Wright used pioneering techniques to achieve his goal; architecture critics call the 1908 structure the first modern building for its use of exposed concrete. Though what really makes this place feel ahead of its time is the way it seems straight out of the 1970s. Wright employs the light greens, tans and yellows of a disco-era package of M&Ms, and the simplicity and clean lines - and the proclivity for stained wood that included encasing hanging electrical wires in oak - that presages that era's Scandinavian furniture craze. Wright, in fact, aimed to echo the simplicity of ancient temples, asking that the building be named a temple rather than a church.

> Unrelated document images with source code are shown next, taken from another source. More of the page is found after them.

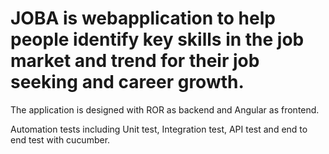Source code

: # JOBA is webapplication to help people identify key skills in the job market and trend for their job seeking and career growth.

The application is designed with ROR as backend and Angular as frontend.

Automation tests including Unit test, Integration test, API test and end to end test with cucumber.
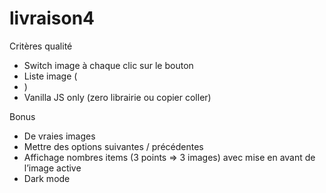 # livraison4

Critères qualité
- Switch image à chaque clic sur le bouton 
- Liste image (<li>) 
- Vanilla JS only (zero librairie ou copier coller)

Bonus
- De vraies images
- Mettre des options suivantes / précédentes 
- Affichage nombres items (3 points => 3 images) avec mise en avant de l’image active 
- Dark mode
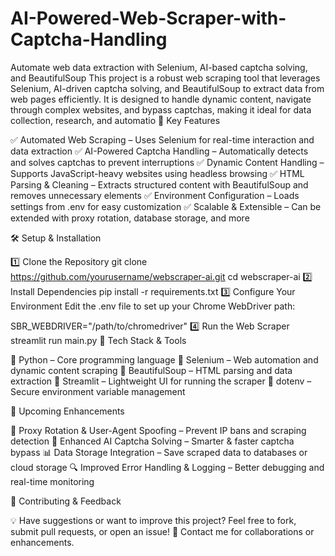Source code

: # AI-Powered-Web-Scraper-with-Captcha-Handling
Automate web data extraction with Selenium, AI-based captcha solving, and BeautifulSoup
This project is a robust web scraping tool that leverages Selenium, AI-driven captcha solving, and BeautifulSoup to extract data from web pages efficiently. It is designed to handle dynamic content, navigate through complex websites, and bypass captchas, making it ideal for data collection, research, and automatio
🚀 Key Features

✅ Automated Web Scraping – Uses Selenium for real-time interaction and data extraction
✅ AI-Powered Captcha Handling – Automatically detects and solves captchas to prevent interruptions
✅ Dynamic Content Handling – Supports JavaScript-heavy websites using headless browsing
✅ HTML Parsing & Cleaning – Extracts structured content with BeautifulSoup and removes unnecessary elements
✅ Environment Configuration – Loads settings from .env for easy customization
✅ Scalable & Extensible – Can be extended with proxy rotation, database storage, and more

🛠 Setup & Installation

1️⃣ Clone the Repository
git clone https://github.com/yourusername/webscraper-ai.git
cd webscraper-ai
2️⃣ Install Dependencies
pip install -r requirements.txt
3️⃣ Configure Your Environment
Edit the .env file to set up your Chrome WebDriver path:

SBR_WEBDRIVER="/path/to/chromedriver"
4️⃣ Run the Web Scraper
streamlit run main.py
🔧 Tech Stack & Tools

🔹 Python – Core programming language
🔹 Selenium – Web automation and dynamic content scraping
🔹 BeautifulSoup – HTML parsing and data extraction
🔹 Streamlit – Lightweight UI for running the scraper
🔹 dotenv – Secure environment variable management

📌 Upcoming Enhancements

🚀 Proxy Rotation & User-Agent Spoofing – Prevent IP bans and scraping detection
🤖 Enhanced AI Captcha Solving – Smarter & faster captcha bypass
📊 Data Storage Integration – Save scraped data to databases or cloud storage
🔍 Improved Error Handling & Logging – Better debugging and real-time monitoring

🤝 Contributing & Feedback

💡 Have suggestions or want to improve this project? Feel free to fork, submit pull requests, or open an issue!
📧 Contact me for collaborations or enhancements.

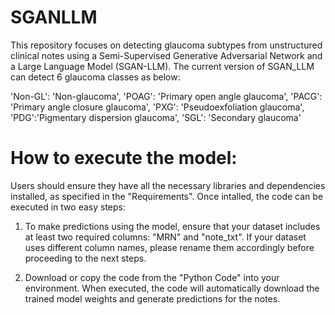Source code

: # SGANLLM
This repository focuses on detecting glaucoma subtypes from unstructured clinical notes using a Semi-Supervised Generative Adversarial Network and a Large Language Model (SGAN-LLM). The current version of SGAN_LLM can detect 6 glaucoma classes as below:

'Non-GL': 'Non-glaucoma',
'POAG': 'Primary open angle glaucoma',
'PACG': 'Primary angle closure glaucoma',
'PXG': 'Pseudoexfoliation  glaucoma',
'PDG':'Pigmentary dispersion glaucoma',
'SGL': 'Secondary glaucoma'
 

# How to execute the model:
Users should ensure they have all the necessary libraries and dependencies installed, as specified in the "Requirements". Once intalled, the code can be executed in two easy steps:

1) To make predictions using the model, ensure that your dataset includes at least two required columns: "MRN" and "note_txt". If your dataset uses different column names, please rename them accordingly before proceeding to the next steps.

2) Download or copy the code from the "Python Code" into your environment. When executed, the code will automatically download the trained model weights and generate predictions for the notes.
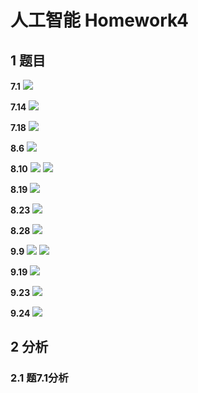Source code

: # 人工智能 Homework4

## 1 题目

**7.1**
![](http://ww3.sinaimg.cn/large/ed796d65gw1ey36cpwqooj21kw0irjy3.jpg)

**7.14**
![](http://ww3.sinaimg.cn/large/ed796d65gw1ey36d49p30j21kw0fkq8k.jpg)

**7.18**
![](http://ww4.sinaimg.cn/large/ed796d65gw1ey36dh9bqkj21kw0cedk6.jpg)

**8.6**
![](http://ww4.sinaimg.cn/large/ed796d65gw1ey36dvwazgj21kw0cagpd.jpg)

**8.10**
![](http://ww2.sinaimg.cn/large/ed796d65gw1ey36hvtvebj21kw0lsgtv.jpg)
![](http://ww3.sinaimg.cn/large/ed796d65gw1ey36i72wwpj21kw0cttdf.jpg)

**8.19**
![](http://ww3.sinaimg.cn/large/ed796d65gw1ey36ini48zj21kw0engq9.jpg)

**8.23**
![](http://ww2.sinaimg.cn/large/ed796d65gw1ey36j2toejj21kw0iz45j.jpg)

**8.28**
![](http://ww2.sinaimg.cn/large/ed796d65gw1ey36jgecl7j21kw0mlwmj.jpg)

**9.9**
![](http://ww3.sinaimg.cn/large/ed796d65gw1ey36ju8id2j21kw0fzn23.jpg)
![](http://ww1.sinaimg.cn/large/ed796d65gw1ey36k3p4wuj21kw0fudli.jpg)

**9.19**
![](http://ww4.sinaimg.cn/large/ed796d65gw1ey36kowe6pj21kw0x3alt.jpg)

**9.23**
![](http://ww4.sinaimg.cn/large/ed796d65gw1ey36kzh2naj21kw0cp793.jpg)

**9.24**
![](http://ww3.sinaimg.cn/large/ed796d65gw1ey36lbc0wdj21kw0t7k1j.jpg)

## 2 分析

### 2.1 题7.1分析


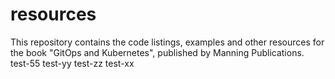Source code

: # resources
This repository contains the code listings, examples and other resources for the book "GitOps and Kubernetes", published by Manning Publications.
test-55
test-yy
test-zz
test-xx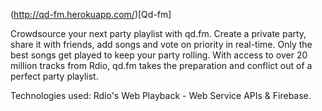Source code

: (http://qd-fm.herokuapp.com/)[Qd-fm]

Crowdsource your next party playlist with qd.fm. 
Create a private party, share it with friends, add songs and vote on priority in real-time. 
Only the best songs get played to keep your party rolling. With access to over 20 million tracks from Rdio, qd.fm takes the preparation and conflict out of a perfect party playlist.

Technologies used: Rdio's Web Playback - Web Service APIs & Firebase.
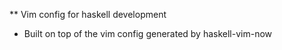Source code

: ** Vim config for haskell development

  * Built on top of the vim config generated by haskell-vim-now
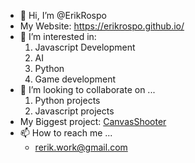 - 👋 Hi, I’m @ErikRospo
- My Website: https://erikrospo.github.io/
- 👀 I’m interested in:  
  1. Javascript Development
  2. AI
  3. Python
  4. Game development
- 💞️ I’m looking to collaborate on ...
  1. Python projects
  2. Javascript projects
- My Biggest project: [CanvasShooter](https://github.com/ErikRospo/CanvasShooter)
- 📫 How to reach me ...
  - rerik.work@gmail.com
<!---
ErikRospo/ErikRospo is a ✨ special ✨ repository because its `README.md` (this file) appears on your GitHub profile.
You can click the Preview link to take a look at your changes.
--->
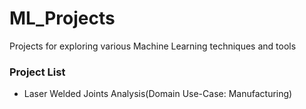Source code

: # ML_Projects
Projects for exploring various Machine Learning techniques and tools

###  Project List 
<ul>
  <li>Laser Welded Joints Analysis(Domain Use-Case: Manufacturing)</li>
</ul>
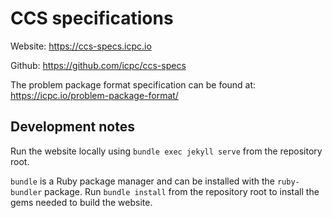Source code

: # CCS specifications

Website: <https://ccs-specs.icpc.io>

Github: <https://github.com/icpc/ccs-specs>

The problem package format specification can be found at: <https://icpc.io/problem-package-format/>

## Development notes

Run the website locally using `bundle exec jekyll serve` from the repository root.

`bundle` is a Ruby package manager and can be installed with the `ruby-bundler` package.
Run `bundle install` from the repository root to install the gems needed to build the website.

While the concrete exterior is imposing, the interior attributes help create a low-key, intimate atmosphere. That the sanctuary can hold 400 is surprising. And the sense of intimacy extends to the interaction between the congregation and its ministers. The lectern is placed relatively low to the ground, in keeping with the principle of egalitarianism, and the exit doors are directly behind the pulpit to encourage congregants to cross that space before leaving.
The color scheme in particular produces a warm, transcendent feeling , as sunlight strained through the unusual yellow and brown stained glass suffuses the room. Wright amplified this sense of airy illumination by leading visitors through a dim gray entrance tunnel that gradually broadens and ascends to the sanctuary for maximum emotional impact.

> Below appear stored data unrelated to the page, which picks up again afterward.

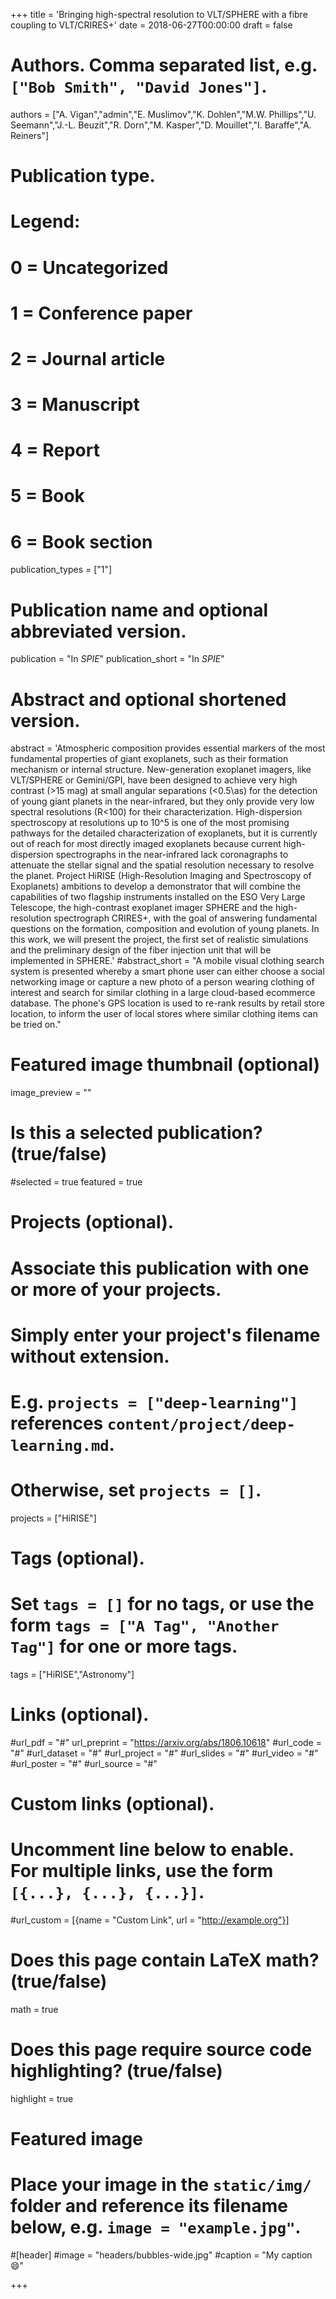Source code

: +++
title = 'Bringing high-spectral resolution to VLT/SPHERE with a fibre coupling to VLT/CRIRES+'
date = 2018-06-27T00:00:00
draft = false

# Authors. Comma separated list, e.g. `["Bob Smith", "David Jones"]`.
authors = ["A. Vigan","admin","E. Muslimov","K. Dohlen","M.W. Phillips","U. Seemann","J.-L. Beuzit","R. Dorn","M. Kasper","D. Mouillet","I. Baraffe","A. Reiners"]

# Publication type.
# Legend:
# 0 = Uncategorized
# 1 = Conference paper
# 2 = Journal article
# 3 = Manuscript
# 4 = Report
# 5 = Book
# 6 = Book section
publication_types = ["1"]

# Publication name and optional abbreviated version.
publication = "In *SPIE*"
publication_short = "In *SPIE*"

# Abstract and optional shortened version.
abstract = 'Atmospheric composition provides essential markers of the most fundamental properties of giant exoplanets, such as their formation mechanism or internal structure. New-generation exoplanet imagers, like VLT/SPHERE or Gemini/GPI, have been designed to achieve very high contrast (>15 mag) at small angular separations (<0.5\as) for the detection of young giant planets in the near-infrared, but they only provide very low spectral resolutions (R<100) for their characterization. High-dispersion spectroscopy at resolutions up to 10^5 is one of the most promising pathways for the detailed characterization of exoplanets, but it is currently out of reach for most directly imaged exoplanets because current high-dispersion spectrographs in the near-infrared lack coronagraphs to attenuate the stellar signal and the spatial resolution necessary to resolve the planet. Project HiRISE (High-Resolution Imaging and Spectroscopy of Exoplanets) ambitions to develop a demonstrator that will combine the capabilities of two flagship instruments installed on the ESO Very Large Telescope, the high-contrast exoplanet imager SPHERE and the high-resolution spectrograph CRIRES+, with the goal of answering fundamental questions on the formation, composition and evolution of young planets. In this work, we will present the project, the first set of realistic simulations and the preliminary design of the fiber injection unit that will be implemented in SPHERE.'
#abstract_short = "A mobile visual clothing search system is presented whereby a smart phone user can either choose a social networking image or capture a new photo of a person wearing clothing of interest and search for similar clothing in a large cloud-based ecommerce database. The phone's GPS location is used to re-rank results by retail store location, to inform the user of local stores where similar clothing items can be tried on."

# Featured image thumbnail (optional)
image_preview = ""

# Is this a selected publication? (true/false)
#selected = true
featured = true
# Projects (optional).
#   Associate this publication with one or more of your projects.
#   Simply enter your project's filename without extension.
#   E.g. `projects = ["deep-learning"]` references `content/project/deep-learning.md`.
#   Otherwise, set `projects = []`.
projects = ["HiRISE"]

# Tags (optional).
#   Set `tags = []` for no tags, or use the form `tags = ["A Tag", "Another Tag"]` for one or more tags.
tags = ["HiRISE","Astronomy"]

# Links (optional).
#url_pdf = "#"
url_preprint = "https://arxiv.org/abs/1806.10618"
#url_code = "#"
#url_dataset = "#"
#url_project = "#"
#url_slides = "#"
#url_video = "#"
#url_poster = "#"
#url_source = "#"

# Custom links (optional).
#   Uncomment line below to enable. For multiple links, use the form `[{...}, {...}, {...}]`.
#url_custom = [{name = "Custom Link", url = "http://example.org"}]

# Does this page contain LaTeX math? (true/false)
math = true

# Does this page require source code highlighting? (true/false)
highlight = true

# Featured image
# Place your image in the `static/img/` folder and reference its filename below, e.g. `image = "example.jpg"`.
#[header]
#image = "headers/bubbles-wide.jpg"
#caption = "My caption :smile:"

+++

The journey 400 feet up to the Sky Chapel at the Methodist Chicago Temple, which was completed in 1924, also heightens the effect of reaching the destination. Although you can sneak a glance at the soaring skyline through a cranked window in the cozy carpeted chapel, the best panorama is available from the pastor's quarters just above, where the Gothic patio is framed by the Willis (originally Sears) Tower and the John Hancock Center.
When you reach this lofty pinnacle, you may ask whether there's any other worship space so high up. The answer is no. The spire is also the world's tallest, according to the church's literature. It is aided in this achievement by sitting atop a skyscraper, separated from the large lower-level sanctuary by lawyers' offices, one of which was once tenanted by the famously agnostic Clarence Darrow.
The uber-modern setting is somewhat ironic, since the congregation is the city's oldest - in fact, it predates the city itself. Today it takes its role as a Chicago institution very seriously, ministering to businesspeople and the urban poor, depicting the city's history in its stained glass and featuring an altarpiece with images of the surrounding skyline. A companion to a separate altarpiece where Christ cries over Jerusalem, in this one Jesus weeps over Chicago.
Perhaps because of the Cubs' record.
Krieger is a Washington-based writer.